Recipe of the Week: Devilish Egg

I like to imagine that it’s called devil’d eggs because it’s devilishly good so let’s just call it that shaw we?

For a good devil’d egg recipe, it needs to have BIG balanced flavors and a huge dose of unexplainable addiction, spoonful after spoonful. Unfortunately, the only way I know how to really achieve the essence of oomameh is by making at least 2 servings. You better be a big eater or be prepared to invite over a friend 🙂

Devilish Eggs

Ingredients

  • 3 large eggs
  • 1 tablespoons mayonnaise
  • 1 dollop (or 1.5 teaspoon) Dijon mustard
  • 1 tsp white vinegar (or lemon juice)
  • 1/4 tsp salt
  • 1/2 tsp black pepper
  • 1 dollop of relish (optional but recommended)
  • Pinch of Paprika
  • Optional toppings:
    • Chopped chives
    • Sliced jalapeños
    • Parsley
    • Bits of Avocado

Instructions

  1. Boil the Eggs
    • Place whole eggs in a pot, make sure the whole is completed submerged under water. Bring the water to a boil over high heat with no lid.
    • Once boiling, turn the heat off and let it sit for 11 minutes.
    • Shock the eggs back into reality (read: rinse with cold water) and peel
  2. Mix and Mash
    • Mash all the eggs (with fork, hammer, fist, your children, etc…) to a consistency you’d like to eat
    • Add mayonnaise, mustard, vinegar, salt, and pepper. Mix well and smell. If it smells right then you’re done.
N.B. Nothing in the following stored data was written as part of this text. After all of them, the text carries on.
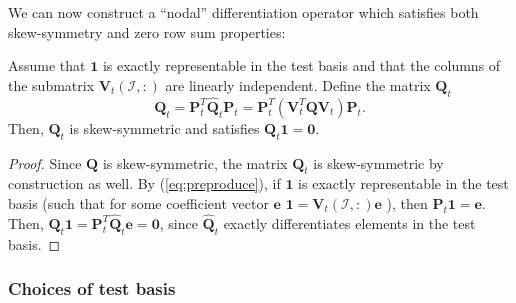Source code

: \documentclass[review]{siamart171218}
\theoremstyle{assumption}
\renewcommand{\hat}{\widehat}
\newcommand{\LRp}[1]{\left( #1 \right)}
\begin{document}
We can now construct a ``nodal'' differentiation operator which satisfies both skew-symmetry and zero row sum properties: 
\begin{lemma}
Assume that $\bm{1}$ is exactly representable in the test basis and that the columns of the submatrix $\bm{V}_t\LRp{\mathcal{I},:}$ are linearly independent.  Define the matrix $\bm{Q}_t$
\begin{equation}
\bm{Q}_t = \bm{P}_t^T\hat{\bm{Q}}_t\bm{P}_t = \bm{P}_t^T\LRp{\bm{V}_t^T\bm{Q}\bm{V}_t}\bm{P}_t.
\label{eq:nodalQ}
\end{equation}
Then, $\bm{Q}_t$ is skew-symmetric and satisfies $\bm{Q}_t\bm{1} = \bm{0}$.  
\label{thm:Qt}
\end{lemma}
\begin{proof}
Since $\bm{Q}$ is skew-symmetric, the matrix $\bm{Q}_t$ is skew-symmetric by construction as well.  By (\ref{eq:preproduce}), if $\bm{1}$ is exactly representable in the test basis (such that for some coefficient vector $\bm{e}$ $\bm{1} = \bm{V}_t\LRp{\mathcal{I},:}\bm{e}$ ), then $\bm{P}_t\bm{1} = \bm{e}$.  Then, $\bm{Q}_t\bm{1} = \bm{P}_t^T\hat{\bm{Q}}_t\bm{e} = \bm{0}$, since $\hat{\bm{Q}}_t$ exactly differentiates elements in the test basis.
\end{proof}

\subsubsection{Choices of test basis}
\end{document}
If it smells blend, you probably want more acid, like vinegar or lemon.
    • Pinky dab to see if it needs more salt or not
  3. Service
    • I put my eggs on toast, and then use the leftover bread to clean my bowl so I have less dishes I need to do. Dogs comes in handy in this scenario as well.

Feel free to customize with extra ingredients like Tobasco or smoked salmon for a funky twist!